- **Your objective**: Your answer should be one number: how many lines below hold the word "Databricks".

===== Supplied information

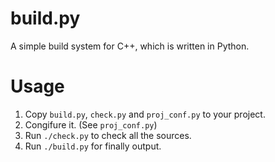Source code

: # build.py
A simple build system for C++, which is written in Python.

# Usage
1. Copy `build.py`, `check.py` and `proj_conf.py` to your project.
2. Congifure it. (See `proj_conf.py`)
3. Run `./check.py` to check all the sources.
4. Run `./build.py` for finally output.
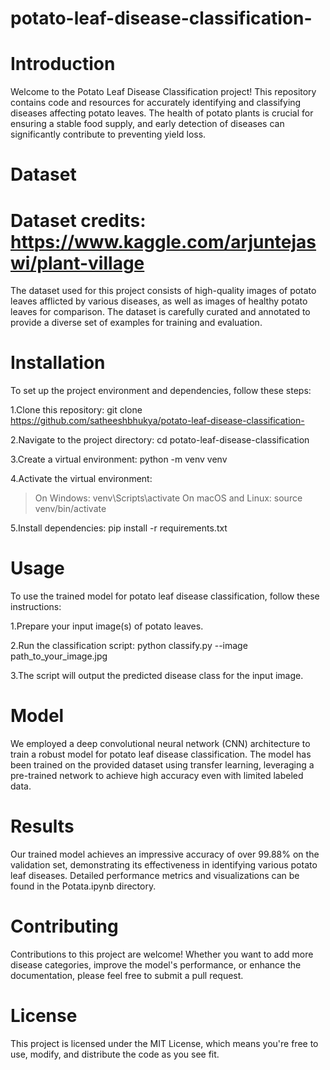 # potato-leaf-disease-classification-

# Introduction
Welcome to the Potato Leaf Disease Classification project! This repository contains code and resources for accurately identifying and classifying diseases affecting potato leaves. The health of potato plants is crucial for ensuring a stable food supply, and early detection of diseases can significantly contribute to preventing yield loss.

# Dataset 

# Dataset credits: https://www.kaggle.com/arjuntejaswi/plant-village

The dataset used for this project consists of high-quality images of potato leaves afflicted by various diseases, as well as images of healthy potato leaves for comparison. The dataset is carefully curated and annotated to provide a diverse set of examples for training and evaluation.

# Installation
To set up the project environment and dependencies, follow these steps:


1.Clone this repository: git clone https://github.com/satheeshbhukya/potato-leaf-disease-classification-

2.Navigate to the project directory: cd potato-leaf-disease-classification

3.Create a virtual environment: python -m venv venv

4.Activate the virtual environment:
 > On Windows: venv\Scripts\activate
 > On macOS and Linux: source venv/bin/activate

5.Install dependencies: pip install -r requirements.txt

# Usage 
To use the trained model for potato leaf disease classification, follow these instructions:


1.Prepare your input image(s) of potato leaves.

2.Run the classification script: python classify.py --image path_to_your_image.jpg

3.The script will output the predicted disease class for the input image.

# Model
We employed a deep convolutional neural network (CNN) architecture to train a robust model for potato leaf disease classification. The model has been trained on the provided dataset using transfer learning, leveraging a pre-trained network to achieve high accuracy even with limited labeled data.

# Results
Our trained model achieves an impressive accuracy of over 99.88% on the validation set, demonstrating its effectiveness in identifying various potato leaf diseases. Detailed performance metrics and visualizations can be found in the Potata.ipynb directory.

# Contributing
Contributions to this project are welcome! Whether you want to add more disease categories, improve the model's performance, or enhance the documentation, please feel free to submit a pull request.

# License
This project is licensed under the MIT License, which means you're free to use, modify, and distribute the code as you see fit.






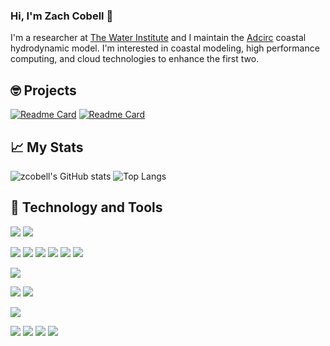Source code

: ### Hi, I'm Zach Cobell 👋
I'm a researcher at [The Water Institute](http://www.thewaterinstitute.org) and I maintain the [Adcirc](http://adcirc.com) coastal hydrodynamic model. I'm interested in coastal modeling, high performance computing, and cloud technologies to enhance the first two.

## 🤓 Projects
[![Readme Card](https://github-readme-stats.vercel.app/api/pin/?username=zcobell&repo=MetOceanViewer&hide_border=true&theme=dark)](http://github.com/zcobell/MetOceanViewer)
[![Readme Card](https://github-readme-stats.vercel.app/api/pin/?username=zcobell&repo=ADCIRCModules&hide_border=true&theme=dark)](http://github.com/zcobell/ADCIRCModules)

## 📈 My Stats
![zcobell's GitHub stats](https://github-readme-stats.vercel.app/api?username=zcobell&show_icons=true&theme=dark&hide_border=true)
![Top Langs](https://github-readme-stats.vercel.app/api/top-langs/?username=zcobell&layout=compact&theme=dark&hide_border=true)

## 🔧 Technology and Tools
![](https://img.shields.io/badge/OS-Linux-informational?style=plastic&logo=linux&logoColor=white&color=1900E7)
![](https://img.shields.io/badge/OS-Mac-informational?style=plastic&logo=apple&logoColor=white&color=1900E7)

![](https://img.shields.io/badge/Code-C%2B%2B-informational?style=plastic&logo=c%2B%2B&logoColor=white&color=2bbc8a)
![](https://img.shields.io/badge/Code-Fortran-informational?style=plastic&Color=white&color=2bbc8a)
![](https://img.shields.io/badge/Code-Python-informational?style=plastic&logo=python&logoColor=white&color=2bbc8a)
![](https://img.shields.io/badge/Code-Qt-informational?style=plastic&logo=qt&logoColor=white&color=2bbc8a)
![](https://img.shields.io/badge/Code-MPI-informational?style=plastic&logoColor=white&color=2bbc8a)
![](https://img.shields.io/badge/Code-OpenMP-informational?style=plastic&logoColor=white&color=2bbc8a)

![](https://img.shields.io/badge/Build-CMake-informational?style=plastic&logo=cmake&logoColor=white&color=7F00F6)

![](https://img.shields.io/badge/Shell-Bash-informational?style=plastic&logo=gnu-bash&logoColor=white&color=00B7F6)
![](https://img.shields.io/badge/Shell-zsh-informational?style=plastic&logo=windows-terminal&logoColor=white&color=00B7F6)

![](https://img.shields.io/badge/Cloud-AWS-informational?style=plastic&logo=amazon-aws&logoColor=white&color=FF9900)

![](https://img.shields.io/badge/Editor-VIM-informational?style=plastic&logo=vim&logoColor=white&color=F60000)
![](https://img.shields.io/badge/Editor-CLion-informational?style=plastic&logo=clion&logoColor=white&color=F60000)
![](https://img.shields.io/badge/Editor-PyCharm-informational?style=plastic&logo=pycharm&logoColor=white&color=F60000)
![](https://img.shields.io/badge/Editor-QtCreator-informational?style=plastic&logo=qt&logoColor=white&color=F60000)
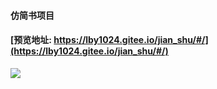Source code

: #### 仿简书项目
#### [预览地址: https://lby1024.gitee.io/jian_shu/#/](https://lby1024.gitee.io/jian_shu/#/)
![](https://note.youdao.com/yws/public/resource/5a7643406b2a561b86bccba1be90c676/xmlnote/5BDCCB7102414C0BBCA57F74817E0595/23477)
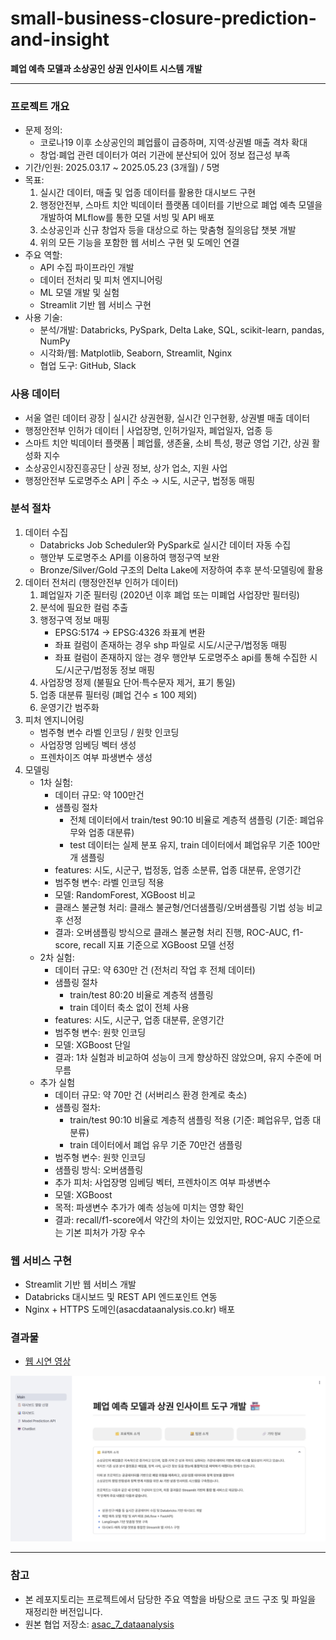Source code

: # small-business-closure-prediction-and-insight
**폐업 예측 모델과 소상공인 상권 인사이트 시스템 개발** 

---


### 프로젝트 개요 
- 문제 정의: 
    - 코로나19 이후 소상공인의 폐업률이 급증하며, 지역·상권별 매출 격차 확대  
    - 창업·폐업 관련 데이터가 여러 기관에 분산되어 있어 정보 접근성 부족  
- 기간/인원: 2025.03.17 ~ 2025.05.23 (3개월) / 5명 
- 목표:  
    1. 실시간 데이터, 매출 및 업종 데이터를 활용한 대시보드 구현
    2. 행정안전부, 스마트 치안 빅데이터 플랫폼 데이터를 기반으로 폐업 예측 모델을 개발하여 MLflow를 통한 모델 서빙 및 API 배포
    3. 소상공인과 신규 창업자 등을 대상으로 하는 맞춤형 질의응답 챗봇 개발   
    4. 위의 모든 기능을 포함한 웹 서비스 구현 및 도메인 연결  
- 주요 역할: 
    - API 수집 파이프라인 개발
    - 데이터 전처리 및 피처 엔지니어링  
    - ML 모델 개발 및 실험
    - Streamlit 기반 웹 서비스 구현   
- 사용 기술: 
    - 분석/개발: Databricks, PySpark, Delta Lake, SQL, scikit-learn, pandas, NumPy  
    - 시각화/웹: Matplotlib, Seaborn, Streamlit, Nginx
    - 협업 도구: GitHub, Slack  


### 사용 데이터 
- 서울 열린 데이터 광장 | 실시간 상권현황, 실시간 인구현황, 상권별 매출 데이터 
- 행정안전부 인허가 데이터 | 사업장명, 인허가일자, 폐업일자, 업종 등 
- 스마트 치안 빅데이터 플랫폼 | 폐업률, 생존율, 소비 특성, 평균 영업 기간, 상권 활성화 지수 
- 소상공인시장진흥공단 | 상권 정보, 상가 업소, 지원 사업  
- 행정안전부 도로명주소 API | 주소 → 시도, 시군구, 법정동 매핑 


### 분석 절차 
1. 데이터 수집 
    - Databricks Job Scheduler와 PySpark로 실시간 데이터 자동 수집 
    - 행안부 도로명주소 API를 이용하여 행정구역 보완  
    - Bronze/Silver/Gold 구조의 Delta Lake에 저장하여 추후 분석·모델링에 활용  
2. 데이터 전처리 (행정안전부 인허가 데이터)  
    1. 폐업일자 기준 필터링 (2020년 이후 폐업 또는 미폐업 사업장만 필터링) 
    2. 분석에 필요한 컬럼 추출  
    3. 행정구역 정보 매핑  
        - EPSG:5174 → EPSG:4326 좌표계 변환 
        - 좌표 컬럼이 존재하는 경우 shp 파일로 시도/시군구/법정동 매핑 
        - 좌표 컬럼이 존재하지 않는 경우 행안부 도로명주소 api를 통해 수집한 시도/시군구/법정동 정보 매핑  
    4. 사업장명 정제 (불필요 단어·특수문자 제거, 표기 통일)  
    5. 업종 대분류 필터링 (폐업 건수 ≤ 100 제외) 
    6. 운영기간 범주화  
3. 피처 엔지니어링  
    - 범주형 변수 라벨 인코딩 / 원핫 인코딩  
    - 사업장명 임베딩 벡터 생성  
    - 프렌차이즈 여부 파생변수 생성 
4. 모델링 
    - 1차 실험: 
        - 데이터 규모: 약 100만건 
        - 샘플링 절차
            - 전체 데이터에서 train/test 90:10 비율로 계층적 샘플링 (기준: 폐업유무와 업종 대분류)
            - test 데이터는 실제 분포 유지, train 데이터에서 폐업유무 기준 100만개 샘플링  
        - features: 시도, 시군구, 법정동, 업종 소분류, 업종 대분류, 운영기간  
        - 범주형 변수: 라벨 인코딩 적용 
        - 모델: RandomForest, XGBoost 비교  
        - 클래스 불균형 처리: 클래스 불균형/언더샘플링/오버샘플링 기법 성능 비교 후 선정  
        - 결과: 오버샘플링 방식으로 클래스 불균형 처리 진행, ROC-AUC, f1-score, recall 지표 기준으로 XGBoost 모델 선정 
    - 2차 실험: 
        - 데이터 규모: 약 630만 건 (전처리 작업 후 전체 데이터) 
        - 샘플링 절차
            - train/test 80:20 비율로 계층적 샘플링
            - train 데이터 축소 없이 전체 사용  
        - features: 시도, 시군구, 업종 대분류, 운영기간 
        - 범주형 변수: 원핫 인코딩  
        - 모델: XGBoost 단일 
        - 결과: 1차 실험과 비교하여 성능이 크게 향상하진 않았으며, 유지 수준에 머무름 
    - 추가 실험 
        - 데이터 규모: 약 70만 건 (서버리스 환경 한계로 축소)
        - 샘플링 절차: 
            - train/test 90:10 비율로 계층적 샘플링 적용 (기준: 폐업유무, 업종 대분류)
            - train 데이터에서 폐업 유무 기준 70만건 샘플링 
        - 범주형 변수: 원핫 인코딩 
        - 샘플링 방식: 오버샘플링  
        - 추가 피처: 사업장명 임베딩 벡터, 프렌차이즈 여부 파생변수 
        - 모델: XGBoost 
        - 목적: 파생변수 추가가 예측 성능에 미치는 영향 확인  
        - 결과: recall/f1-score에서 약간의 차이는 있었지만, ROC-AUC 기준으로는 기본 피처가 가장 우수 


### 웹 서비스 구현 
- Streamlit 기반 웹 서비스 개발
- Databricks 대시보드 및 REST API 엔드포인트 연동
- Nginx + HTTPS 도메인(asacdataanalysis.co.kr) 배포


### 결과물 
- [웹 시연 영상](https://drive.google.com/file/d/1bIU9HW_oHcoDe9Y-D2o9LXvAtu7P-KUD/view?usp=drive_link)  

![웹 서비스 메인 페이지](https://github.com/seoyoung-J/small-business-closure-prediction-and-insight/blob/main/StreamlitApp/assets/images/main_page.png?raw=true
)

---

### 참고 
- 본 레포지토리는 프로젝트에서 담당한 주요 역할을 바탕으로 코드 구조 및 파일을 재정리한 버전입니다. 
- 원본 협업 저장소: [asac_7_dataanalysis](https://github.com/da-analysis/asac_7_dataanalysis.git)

==========

- **Exercise solution**: 3